#### [Task to carry out]
The data below is to be copied exactly, line by line.

(Dataset excerpts)
━━━

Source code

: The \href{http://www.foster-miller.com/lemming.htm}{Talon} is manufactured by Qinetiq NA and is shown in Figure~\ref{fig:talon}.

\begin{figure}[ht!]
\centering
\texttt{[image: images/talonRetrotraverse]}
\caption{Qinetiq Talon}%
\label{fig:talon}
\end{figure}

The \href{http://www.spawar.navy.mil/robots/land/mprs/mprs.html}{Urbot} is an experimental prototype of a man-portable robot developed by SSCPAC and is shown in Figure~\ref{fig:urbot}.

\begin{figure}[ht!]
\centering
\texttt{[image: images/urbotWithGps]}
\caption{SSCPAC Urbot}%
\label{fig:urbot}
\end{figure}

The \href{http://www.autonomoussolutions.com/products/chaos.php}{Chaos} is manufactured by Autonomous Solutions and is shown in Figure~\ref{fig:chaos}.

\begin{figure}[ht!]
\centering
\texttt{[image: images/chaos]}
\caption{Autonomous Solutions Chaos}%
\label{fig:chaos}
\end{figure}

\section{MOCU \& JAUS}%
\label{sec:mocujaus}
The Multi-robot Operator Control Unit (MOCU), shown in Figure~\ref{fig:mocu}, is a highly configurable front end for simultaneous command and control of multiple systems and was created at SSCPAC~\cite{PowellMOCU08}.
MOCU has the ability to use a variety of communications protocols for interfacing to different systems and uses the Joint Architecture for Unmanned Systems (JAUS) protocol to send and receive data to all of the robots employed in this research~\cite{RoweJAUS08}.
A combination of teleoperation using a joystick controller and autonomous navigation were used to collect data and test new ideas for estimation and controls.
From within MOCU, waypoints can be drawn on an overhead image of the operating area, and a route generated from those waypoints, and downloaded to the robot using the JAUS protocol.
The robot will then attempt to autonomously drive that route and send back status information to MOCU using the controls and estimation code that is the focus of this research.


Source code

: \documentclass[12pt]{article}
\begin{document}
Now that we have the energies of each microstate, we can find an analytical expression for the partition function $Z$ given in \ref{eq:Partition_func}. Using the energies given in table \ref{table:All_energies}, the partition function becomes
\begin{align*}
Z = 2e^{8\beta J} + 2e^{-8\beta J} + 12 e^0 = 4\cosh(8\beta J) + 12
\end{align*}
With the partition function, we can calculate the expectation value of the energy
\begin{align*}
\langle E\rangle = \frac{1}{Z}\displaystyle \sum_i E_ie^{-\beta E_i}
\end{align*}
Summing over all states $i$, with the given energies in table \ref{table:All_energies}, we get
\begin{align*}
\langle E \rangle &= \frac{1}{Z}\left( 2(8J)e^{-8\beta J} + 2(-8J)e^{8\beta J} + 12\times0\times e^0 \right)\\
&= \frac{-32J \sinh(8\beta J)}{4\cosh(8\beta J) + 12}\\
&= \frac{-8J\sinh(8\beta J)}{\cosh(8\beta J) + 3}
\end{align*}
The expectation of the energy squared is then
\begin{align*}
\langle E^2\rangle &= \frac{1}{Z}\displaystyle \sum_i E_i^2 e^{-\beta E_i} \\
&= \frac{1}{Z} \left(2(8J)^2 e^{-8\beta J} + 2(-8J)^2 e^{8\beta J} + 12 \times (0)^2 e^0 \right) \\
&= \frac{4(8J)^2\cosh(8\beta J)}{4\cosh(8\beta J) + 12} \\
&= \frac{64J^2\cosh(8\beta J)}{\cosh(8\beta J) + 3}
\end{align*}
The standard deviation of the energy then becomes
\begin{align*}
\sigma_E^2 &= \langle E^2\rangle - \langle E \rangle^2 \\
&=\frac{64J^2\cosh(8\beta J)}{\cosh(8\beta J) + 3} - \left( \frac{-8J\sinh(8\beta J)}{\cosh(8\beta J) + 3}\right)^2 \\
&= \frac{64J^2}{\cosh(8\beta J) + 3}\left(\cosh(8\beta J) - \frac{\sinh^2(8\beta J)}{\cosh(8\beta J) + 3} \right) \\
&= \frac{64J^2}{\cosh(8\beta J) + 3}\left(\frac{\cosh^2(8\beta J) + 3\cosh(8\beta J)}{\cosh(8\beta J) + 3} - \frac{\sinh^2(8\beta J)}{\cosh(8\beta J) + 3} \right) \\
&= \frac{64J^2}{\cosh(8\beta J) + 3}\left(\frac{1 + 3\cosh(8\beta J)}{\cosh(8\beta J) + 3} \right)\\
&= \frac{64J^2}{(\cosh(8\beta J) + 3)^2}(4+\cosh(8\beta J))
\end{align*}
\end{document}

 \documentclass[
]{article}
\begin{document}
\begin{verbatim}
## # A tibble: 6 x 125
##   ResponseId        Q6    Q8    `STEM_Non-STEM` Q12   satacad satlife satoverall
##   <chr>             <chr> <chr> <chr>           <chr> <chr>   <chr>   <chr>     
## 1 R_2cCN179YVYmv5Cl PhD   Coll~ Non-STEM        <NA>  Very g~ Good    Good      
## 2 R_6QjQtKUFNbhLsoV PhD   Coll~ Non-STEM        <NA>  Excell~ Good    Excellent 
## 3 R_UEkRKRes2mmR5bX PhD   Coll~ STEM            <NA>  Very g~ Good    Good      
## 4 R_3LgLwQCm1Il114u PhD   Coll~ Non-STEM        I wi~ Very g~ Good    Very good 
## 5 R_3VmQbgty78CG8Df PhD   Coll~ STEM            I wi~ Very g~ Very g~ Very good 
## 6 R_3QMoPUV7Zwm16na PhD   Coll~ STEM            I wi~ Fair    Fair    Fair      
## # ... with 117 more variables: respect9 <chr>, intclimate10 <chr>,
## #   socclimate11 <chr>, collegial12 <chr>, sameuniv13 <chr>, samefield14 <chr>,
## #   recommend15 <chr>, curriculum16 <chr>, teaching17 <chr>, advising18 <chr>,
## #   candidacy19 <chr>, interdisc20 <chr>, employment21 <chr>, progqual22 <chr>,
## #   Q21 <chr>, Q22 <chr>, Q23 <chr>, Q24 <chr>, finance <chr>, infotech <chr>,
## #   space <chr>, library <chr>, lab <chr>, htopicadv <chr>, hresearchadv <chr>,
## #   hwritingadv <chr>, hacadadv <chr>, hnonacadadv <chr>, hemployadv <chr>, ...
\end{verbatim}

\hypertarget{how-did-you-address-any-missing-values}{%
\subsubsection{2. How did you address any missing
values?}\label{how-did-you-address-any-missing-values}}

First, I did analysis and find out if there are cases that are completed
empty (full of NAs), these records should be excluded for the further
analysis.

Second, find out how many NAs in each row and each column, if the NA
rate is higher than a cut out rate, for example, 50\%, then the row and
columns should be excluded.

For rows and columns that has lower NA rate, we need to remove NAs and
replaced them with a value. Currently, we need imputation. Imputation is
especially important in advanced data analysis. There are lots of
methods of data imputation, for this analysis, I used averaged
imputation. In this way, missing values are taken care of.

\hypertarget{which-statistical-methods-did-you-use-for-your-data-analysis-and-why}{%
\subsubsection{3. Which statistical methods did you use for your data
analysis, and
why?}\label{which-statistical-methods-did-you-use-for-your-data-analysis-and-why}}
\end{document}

━━━

#### [Exercise solution]
Source code

: The \href{http://www.foster-miller.com/lemming.htm}{Talon} is manufactured by Qinetiq NA and is shown in Figure~\ref{fig:talon}.

\begin{figure}[ht!]
\centering
\texttt{[image: images/talonRetrotraverse]}
\caption{Qinetiq Talon}%
\label{fig:talon}
\end{figure}

The \href{http://www.spawar.navy.mil/robots/land/mprs/mprs.html}{Urbot} is an experimental prototype of a man-portable robot developed by SSCPAC and is shown in Figure~\ref{fig:urbot}.

\begin{figure}[ht!]
\centering
\texttt{[image: images/urbotWithGps]}
\caption{SSCPAC Urbot}%
\label{fig:urbot}
\end{figure}

The \href{http://www.autonomoussolutions.com/products/chaos.php}{Chaos} is manufactured by Autonomous Solutions and is shown in Figure~\ref{fig:chaos}.

\begin{figure}[ht!]
\centering
\texttt{[image: images/chaos]}
\caption{Autonomous Solutions Chaos}%
\label{fig:chaos}
\end{figure}

\section{MOCU \& JAUS}%
\label{sec:mocujaus}
The Multi-robot Operator Control Unit (MOCU), shown in Figure~\ref{fig:mocu}, is a highly configurable front end for simultaneous command and control of multiple systems and was created at SSCPAC~\cite{PowellMOCU08}.
MOCU has the ability to use a variety of communications protocols for interfacing to different systems and uses the Joint Architecture for Unmanned Systems (JAUS) protocol to send and receive data to all of the robots employed in this research~\cite{RoweJAUS08}.
A combination of teleoperation using a joystick controller and autonomous navigation were used to collect data and test new ideas for estimation and controls.
From within MOCU, waypoints can be drawn on an overhead image of the operating area, and a route generated from those waypoints, and downloaded to the robot using the JAUS protocol.
The robot will then attempt to autonomously drive that route and send back status information to MOCU using the controls and estimation code that is the focus of this research.


Source code

: \documentclass[12pt]{article}
\begin{document}
Now that we have the energies of each microstate, we can find an analytical expression for the partition function $Z$ given in \ref{eq:Partition_func}. Using the energies given in table \ref{table:All_energies}, the partition function becomes
\begin{align*}
Z = 2e^{8\beta J} + 2e^{-8\beta J} + 12 e^0 = 4\cosh(8\beta J) + 12
\end{align*}
With the partition function, we can calculate the expectation value of the energy
\begin{align*}
\langle E\rangle = \frac{1}{Z}\displaystyle \sum_i E_ie^{-\beta E_i}
\end{align*}
Summing over all states $i$, with the given energies in table \ref{table:All_energies}, we get
\begin{align*}
\langle E \rangle &= \frac{1}{Z}\left( 2(8J)e^{-8\beta J} + 2(-8J)e^{8\beta J} + 12\times0\times e^0 \right)\\
&= \frac{-32J \sinh(8\beta J)}{4\cosh(8\beta J) + 12}\\
&= \frac{-8J\sinh(8\beta J)}{\cosh(8\beta J) + 3}
\end{align*}
The expectation of the energy squared is then
\begin{align*}
\langle E^2\rangle &= \frac{1}{Z}\displaystyle \sum_i E_i^2 e^{-\beta E_i} \\
&= \frac{1}{Z} \left(2(8J)^2 e^{-8\beta J} + 2(-8J)^2 e^{8\beta J} + 12 \times (0)^2 e^0 \right) \\
&= \frac{4(8J)^2\cosh(8\beta J)}{4\cosh(8\beta J) + 12} \\
&= \frac{64J^2\cosh(8\beta J)}{\cosh(8\beta J) + 3}
\end{align*}
The standard deviation of the energy then becomes
\begin{align*}
\sigma_E^2 &= \langle E^2\rangle - \langle E \rangle^2 \\
&=\frac{64J^2\cosh(8\beta J)}{\cosh(8\beta J) + 3} - \left( \frac{-8J\sinh(8\beta J)}{\cosh(8\beta J) + 3}\right)^2 \\
&= \frac{64J^2}{\cosh(8\beta J) + 3}\left(\cosh(8\beta J) - \frac{\sinh^2(8\beta J)}{\cosh(8\beta J) + 3} \right) \\
&= \frac{64J^2}{\cosh(8\beta J) + 3}\left(\frac{\cosh^2(8\beta J) + 3\cosh(8\beta J)}{\cosh(8\beta J) + 3} - \frac{\sinh^2(8\beta J)}{\cosh(8\beta J) + 3} \right) \\
&= \frac{64J^2}{\cosh(8\beta J) + 3}\left(\frac{1 + 3\cosh(8\beta J)}{\cosh(8\beta J) + 3} \right)\\
&= \frac{64J^2}{(\cosh(8\beta J) + 3)^2}(4+\cosh(8\beta J))
\end{align*}
\end{document}

 \documentclass[
]{article}
\begin{document}
\begin{verbatim}
## # A tibble: 6 x 125
##   ResponseId        Q6    Q8    `STEM_Non-STEM` Q12   satacad satlife satoverall
##   <chr>             <chr> <chr> <chr>           <chr> <chr>   <chr>   <chr>     
## 1 R_2cCN179YVYmv5Cl PhD   Coll~ Non-STEM        <NA>  Very g~ Good    Good      
## 2 R_6QjQtKUFNbhLsoV PhD   Coll~ Non-STEM        <NA>  Excell~ Good    Excellent 
## 3 R_UEkRKRes2mmR5bX PhD   Coll~ STEM            <NA>  Very g~ Good    Good      
## 4 R_3LgLwQCm1Il114u PhD   Coll~ Non-STEM        I wi~ Very g~ Good    Very good 
## 5 R_3VmQbgty78CG8Df PhD   Coll~ STEM            I wi~ Very g~ Very g~ Very good 
## 6 R_3QMoPUV7Zwm16na PhD   Coll~ STEM            I wi~ Fair    Fair    Fair      
## # ... with 117 more variables: respect9 <chr>, intclimate10 <chr>,
## #   socclimate11 <chr>, collegial12 <chr>, sameuniv13 <chr>, samefield14 <chr>,
## #   recommend15 <chr>, curriculum16 <chr>, teaching17 <chr>, advising18 <chr>,
## #   candidacy19 <chr>, interdisc20 <chr>, employment21 <chr>, progqual22 <chr>,
## #   Q21 <chr>, Q22 <chr>, Q23 <chr>, Q24 <chr>, finance <chr>, infotech <chr>,
## #   space <chr>, library <chr>, lab <chr>, htopicadv <chr>, hresearchadv <chr>,
## #   hwritingadv <chr>, hacadadv <chr>, hnonacadadv <chr>, hemployadv <chr>, ...
\end{verbatim}

\hypertarget{how-did-you-address-any-missing-values}{%
\subsubsection{2. How did you address any missing
values?}\label{how-did-you-address-any-missing-values}}

First, I did analysis and find out if there are cases that are completed
empty (full of NAs), these records should be excluded for the further
analysis.

Second, find out how many NAs in each row and each column, if the NA
rate is higher than a cut out rate, for example, 50\%, then the row and
columns should be excluded.

For rows and columns that has lower NA rate, we need to remove NAs and
replaced them with a value. Currently, we need imputation. Imputation is
especially important in advanced data analysis. There are lots of
methods of data imputation, for this analysis, I used averaged
imputation. In this way, missing values are taken care of.

\hypertarget{which-statistical-methods-did-you-use-for-your-data-analysis-and-why}{%
\subsubsection{3. Which statistical methods did you use for your data
analysis, and
why?}\label{which-statistical-methods-did-you-use-for-your-data-analysis-and-why}}
\end{document}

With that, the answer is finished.